De nombreux membres ont des horaires de travail variables et jusqu’à dernièrement, l’employeur restreignait les heures du début et de la fin du travail. Les membres ne pouvaient pas commencer à travailler avant 7 h ou finir de travailler après 18 h. Cependant, un arbitre a fait droit dernièrement aux griefs de membres du SEIC du Nouveau-Brunswick qui contestaient ces restrictions.
L’affaire dont l’arbitre a été saisi était axée sur les dispositions de la convention collective PA. Le paragraphe 25.06 de celle-ci porte sur le travail de jour et restreint les heures de travail à la période de 7 h à 18 h :
Travail de jour
25.06 Sauf indication contraire dans les paragraphes 25.09, 25.10 et 25.11 :
a) la semaine normale de travail est de trente-sept heures et demie (37 1/2) et s’étend du lundi au vendredi inclusivement,
et
b) la journée normale de travail est de sept heures et demie (7 1/2) consécutives, sauf la pause-repas, et se situe entre 7 h et 18 h.
Toutefois, le paragraphe qui permet les horaires variables est rédigé comme suit:
25.09 Horaire variable
a) Nonobstant les dispositions du paragraphe 25.06, l’employé-e peut, s’il ou elle en fait la demande et que l’Employeur y consent, répartir sa semaine de travail autrement que sur une période de cinq jours à condition que, au cours d’une période de quatorze (14), vingt et un (21) ou vingt-huit (28) jours civils, l’employé-e travaille en moyenne trente-sept heures et demie (37 1/2) par semaine.
b) Au cours de chaque période de quatorze (14), vingt et un (21) ou vingt-huit (28) jours, l’employé-e doit bénéficier de jours de repos les jours qui ne figurent pas à son horaire de travail normal.
c) Les employé-e-s visés par le présent paragraphe sont assujettis aux dispositions concernant les horaires de travail variables qui figurent aux paragraphes 25.24 à 25.27.
L’employeur avait soutenu que la proposition « nonobstant les dispositions du paragraphe 25.06 » que comprend l’alinéa 25.09a) devait être interprétée étroitement. À son avis, seules les parties du paragraphe 25.06 qui portent sur le nombre d’heures à effectuer en une journée ou en une semaine étaient modifiées par le paragraphe 25.09 et non l’exigence que le travail soit accompli pendant la période de 7 h à 18 h.
Le syndicat a soutenu qu’il avait tort de donner une interprétation aussi étroite au paragraphe 25.09 et que les horaires variables pouvaient commencer avant 7 h et se terminer après 18 h. Dans sa décision, l’arbitre a convenu de l’interprétation du syndicat, déclarant : « il me semble clair que la restriction de la journée de travail à la période de 7 h à 18 h que prévoit la convention collective ne s’applique pas aux horaires variables ».

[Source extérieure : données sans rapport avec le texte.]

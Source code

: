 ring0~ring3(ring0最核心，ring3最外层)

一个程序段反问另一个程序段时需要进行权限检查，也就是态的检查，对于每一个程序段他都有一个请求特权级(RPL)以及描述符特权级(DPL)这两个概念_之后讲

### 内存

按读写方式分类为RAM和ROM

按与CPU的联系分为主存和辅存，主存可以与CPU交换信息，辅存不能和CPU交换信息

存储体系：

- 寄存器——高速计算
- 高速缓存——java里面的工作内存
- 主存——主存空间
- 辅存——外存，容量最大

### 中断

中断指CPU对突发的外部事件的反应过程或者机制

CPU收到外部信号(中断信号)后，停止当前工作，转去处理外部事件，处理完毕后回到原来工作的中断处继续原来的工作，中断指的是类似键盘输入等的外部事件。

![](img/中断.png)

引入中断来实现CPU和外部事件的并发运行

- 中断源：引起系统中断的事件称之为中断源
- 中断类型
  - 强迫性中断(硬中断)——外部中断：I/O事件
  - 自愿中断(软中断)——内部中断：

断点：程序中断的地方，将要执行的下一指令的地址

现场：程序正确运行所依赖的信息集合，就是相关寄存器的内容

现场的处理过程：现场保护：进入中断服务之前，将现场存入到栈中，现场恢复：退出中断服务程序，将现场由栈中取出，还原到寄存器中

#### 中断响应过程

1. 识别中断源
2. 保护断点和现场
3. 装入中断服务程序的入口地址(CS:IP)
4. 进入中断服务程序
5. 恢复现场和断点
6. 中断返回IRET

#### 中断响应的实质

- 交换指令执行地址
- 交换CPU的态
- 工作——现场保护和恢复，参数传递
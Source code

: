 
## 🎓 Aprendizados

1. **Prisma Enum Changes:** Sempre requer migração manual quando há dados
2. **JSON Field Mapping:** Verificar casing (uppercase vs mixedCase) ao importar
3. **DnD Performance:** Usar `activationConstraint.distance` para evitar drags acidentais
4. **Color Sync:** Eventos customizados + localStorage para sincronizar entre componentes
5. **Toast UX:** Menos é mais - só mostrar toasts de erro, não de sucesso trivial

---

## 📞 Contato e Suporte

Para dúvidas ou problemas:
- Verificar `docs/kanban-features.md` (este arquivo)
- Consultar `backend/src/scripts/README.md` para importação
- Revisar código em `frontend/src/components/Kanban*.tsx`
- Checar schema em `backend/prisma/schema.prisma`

Bien que nous ayons nettement remporté une victoire dans cette affaire, cela n’influence pas le pouvoir de l’employeur de rejeter les demandes d’horaires variables visant des heures en dehors de la période de 7 h à 18 h. Cependant, la décision a l’effet suivant, comme l’a indiqué l’arbitre : « quand l’employeur reçoit une demande d’un employé visant un horaire variable, l’employeur ne peut pas juger, s’il la rejette, que la demande va à l’encontre de la convention collective parce qu’une partie des heures demandées tombe en dehors de la période de 7 h à 18 h ».